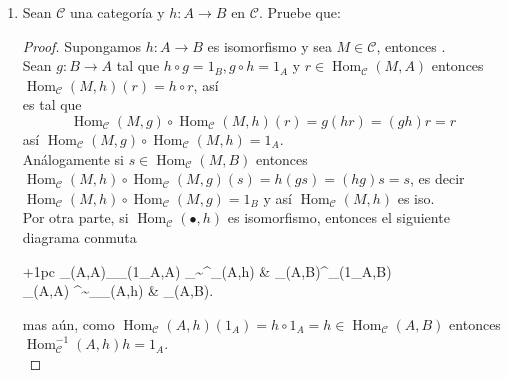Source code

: \documentclass{article}
\begin{document}
\begin{enumerate}[label=\textbf{Ej \arabic*.}]
\begin{proof}
		 Se demuestra en forma análoga a ($a$).\\
		\end{proof}		
		\item Sean $\mathscr{C}$ una categoría y $h:A\to B$ en $\mathscr{C}$. Pruebe que: \\
		\centerline{
		}
		\begin{proof}
			Supongamos $h:A\to B$ es isomorfismo y sea $M\in \mathscr{C}$, entonces 
			. \\Sean $g: B\to A$ tal que $h\circ g=1_B, g\circ h=1_A$ y $r\in \operatorname{Hom}_{\mathscr{C}}(M,A)$
			entonces \\$\operatorname{Hom}_{\mathscr{C}}(M,h)(r)=h\circ r$, así 
			 \\es tal que 
			\[ \operatorname{Hom}_{\mathscr{C}}(M,g)\circ\operatorname{Hom}_{\mathscr{C}}(M,h)(r)=g(hr)=(gh)r=r
			\]
			así $\operatorname{Hom}_{\mathscr{C}}(M,g)\circ\operatorname{Hom}_{\mathscr{C}}(M,h)=1_A$.\\
			
			Análogamente si $s\in \operatorname{Hom}_{\mathscr{C}}(M,B)$ entonces \\
			$\operatorname{Hom}_{\mathscr{C}}(M,h)\circ\operatorname{Hom}_{\mathscr{C}}(M,g)(s)=h(gs)=(hg)s=s$, es decir\\
			$\operatorname{Hom}_{\mathscr{C}}(M,h)\circ\operatorname{Hom}_{\mathscr{C}}(M,g)=1_B$ y así $\operatorname{Hom}_{\mathscr{C}}(M,h)$ es iso.
			\\
			
			Por otra parte, si $\operatorname{Hom}_{\mathscr{C}}(\bullet,h)$ es isomorfismo, entonces el siguiente diagrama conmuta\\
			\centerline{
				\xymatrix@C+1pc{
					_{}(A,A)\ar[d]_{_{}(1_A,A)}
					\ar[r]_{\sim}^{_{}(A,h)} &
					_{}(A,B)\ar[d]^{_{}(1_A,B)}\\
					_{}(A,A)
					\ar[r]^{\sim}_{_{}(A,h)} & _{}(A,B).
				}
			}
			mas aún, como $\operatorname{Hom}_{\mathscr{C}}(A,h)(1_A)=h\circ 1_A=h\in \operatorname{Hom}_{\mathscr{C}}(A,B)$ entonces
			$\operatorname{Hom}^{-1}_{\mathscr{C}}(A,h) h=1_A$.\\
			

\end{proof}
\end{enumerate}
\end{document}
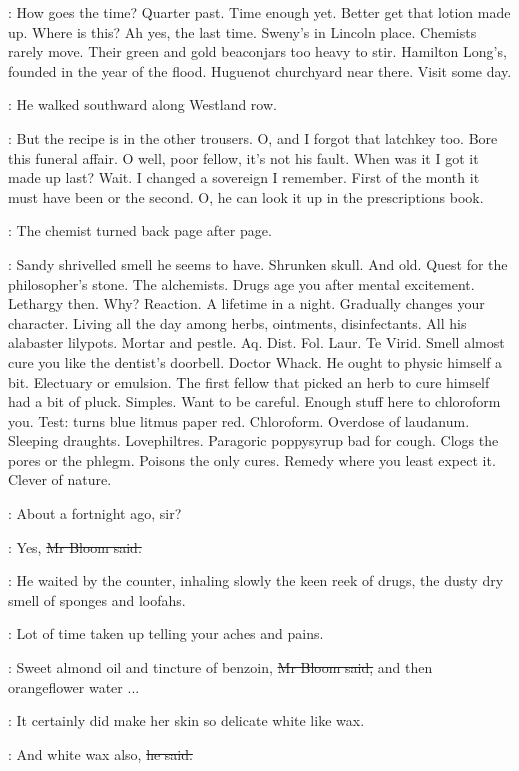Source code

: \BloomInt:
How goes the time?
Quarter past.
Time enough yet.
Better get that lotion made up.
Where is this?
Ah yes, the last time.
Sweny's in Lincoln place.
Chemists rarely move.
Their green and gold beaconjars too heavy to stir.
Hamilton Long's, founded in the year of the flood.
Huguenot churchyard near there.
Visit some day.

:
He walked southward along Westland row.

\BloomInt:
But the recipe is in the other trousers.
O, and I forgot that latchkey too.
Bore
this funeral affair.
O well, poor fellow,
it's not his fault.
When was it I got it made up last?
Wait.
I changed a sovereign I remember.
First of the month it must have been
or the second.
O, he can look it up in the prescriptions book.

:
The chemist turned back page after page.

\BloomInt:
Sandy shrivelled smell he seems to have.
Shrunken skull.
And old.
Quest for the philosopher's stone.
The alchemists.
Drugs age you after mental excitement.
Lethargy then.
Why?
Reaction.
A lifetime in a night.
Gradually changes your character.
Living all the day among herbs, ointments, disinfectants.
All his alabaster lilypots.
Mortar and pestle.
Aq.
Dist.
Fol.
Laur.
Te Virid.
Smell almost cure you like the dentist's doorbell.
Doctor Whack.
He ought to physic himself a bit.
Electuary or emulsion.
The first fellow that picked an herb to cure himself had a bit of pluck.
Simples.
Want to be careful.
Enough stuff here to chloroform you.
Test: turns blue litmus paper red.
Chloroform.
Overdose of laudanum.
Sleeping draughts.
Lovephiltres.
Paragoric poppysyrup bad for cough.
Clogs the pores or the phlegm.
Poisons the only cures.
Remedy where you least expect it.
Clever of nature.

\sweny:
About a fortnight ago, sir?

\Bloom:
Yes,
\sout{Mr Bloom said.}

:
He waited by the counter,
inhaling slowly the keen reek of drugs,
the dusty dry smell of sponges and loofahs.

\BloomInt:
Lot of time taken up telling your
aches and pains.

\Bloom:
Sweet almond oil and tincture of benzoin,
\sout{Mr Bloom said,}
and then orangeflower water ...

\BloomInt:
It certainly did make her skin so delicate white like wax.

\Bloom:
And white wax also,
\sout{he said.}

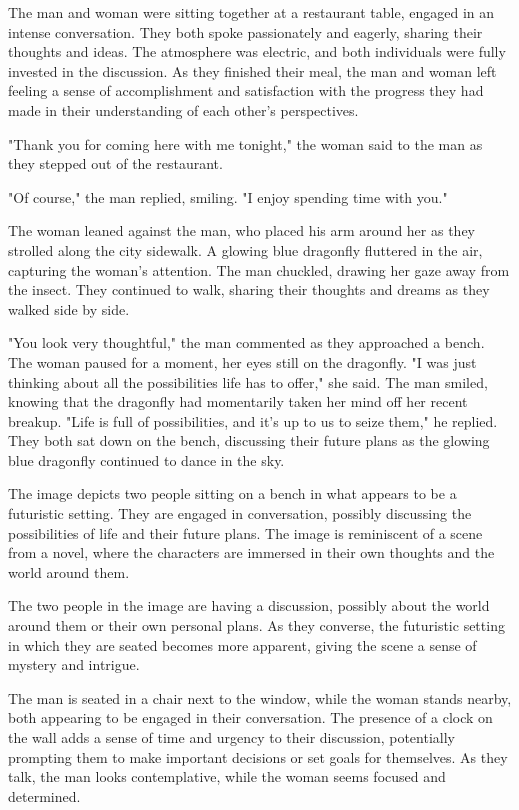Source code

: \documentclass[smalldemyvopaper,11pt,twoside,onecolumn,openright,extrafontsizes]{memoir}
\begin{document}
The man and woman were sitting together at a restaurant table, engaged in an intense conversation. They both spoke passionately and eagerly, sharing their thoughts and ideas. The atmosphere was electric, and both individuals were fully invested in the discussion. As they finished their meal, the man and woman left feeling a sense of accomplishment and satisfaction with the progress they had made in their understanding of each other's perspectives.\par
"Thank you for coming here with me tonight," the woman said to the man as they stepped out of the restaurant.\par
"Of course," the man replied, smiling. "I enjoy spending time with you."\par
The woman leaned against the man, who placed his arm around her as they strolled along the city sidewalk. A glowing blue dragonfly fluttered in the air, capturing the woman's attention. The man chuckled, drawing her gaze away from the insect. They continued to walk, sharing their thoughts and dreams as they walked side by side.\par
"You look very thoughtful," the man commented as they approached a bench. The woman paused for a moment, her eyes still on the dragonfly. "I was just thinking about all the possibilities life has to offer," she said. The man smiled, knowing that the dragonfly had momentarily taken her mind off her recent breakup. "Life is full of possibilities, and it's up to us to seize them," he replied. They both sat down on the bench, discussing their future plans as the glowing blue dragonfly continued to dance in the sky.\par
The image depicts two people sitting on a bench in what appears to be a futuristic setting. They are engaged in conversation, possibly discussing the possibilities of life and their future plans. The image is reminiscent of a scene from a novel, where the characters are immersed in their own thoughts and the world around them.\par
The two people in the image are having a discussion, possibly about the world around them or their own personal plans. As they converse, the futuristic setting in which they are seated becomes more apparent, giving the scene a sense of mystery and intrigue.\par
The man is seated in a chair next to the window, while the woman stands nearby, both appearing to be engaged in their conversation. The presence of a clock on the wall adds a sense of time and urgency to their discussion, potentially prompting them to make important decisions or set goals for themselves. As they talk, the man looks contemplative, while the woman seems focused and determined.\par
\end{document}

══════════════════════════════

Problem description: Among the lines above, list those that contain the word "proof".

Expected answer:
\begin{proof}
		\end{proof}		
		\begin{proof}
\end{proof}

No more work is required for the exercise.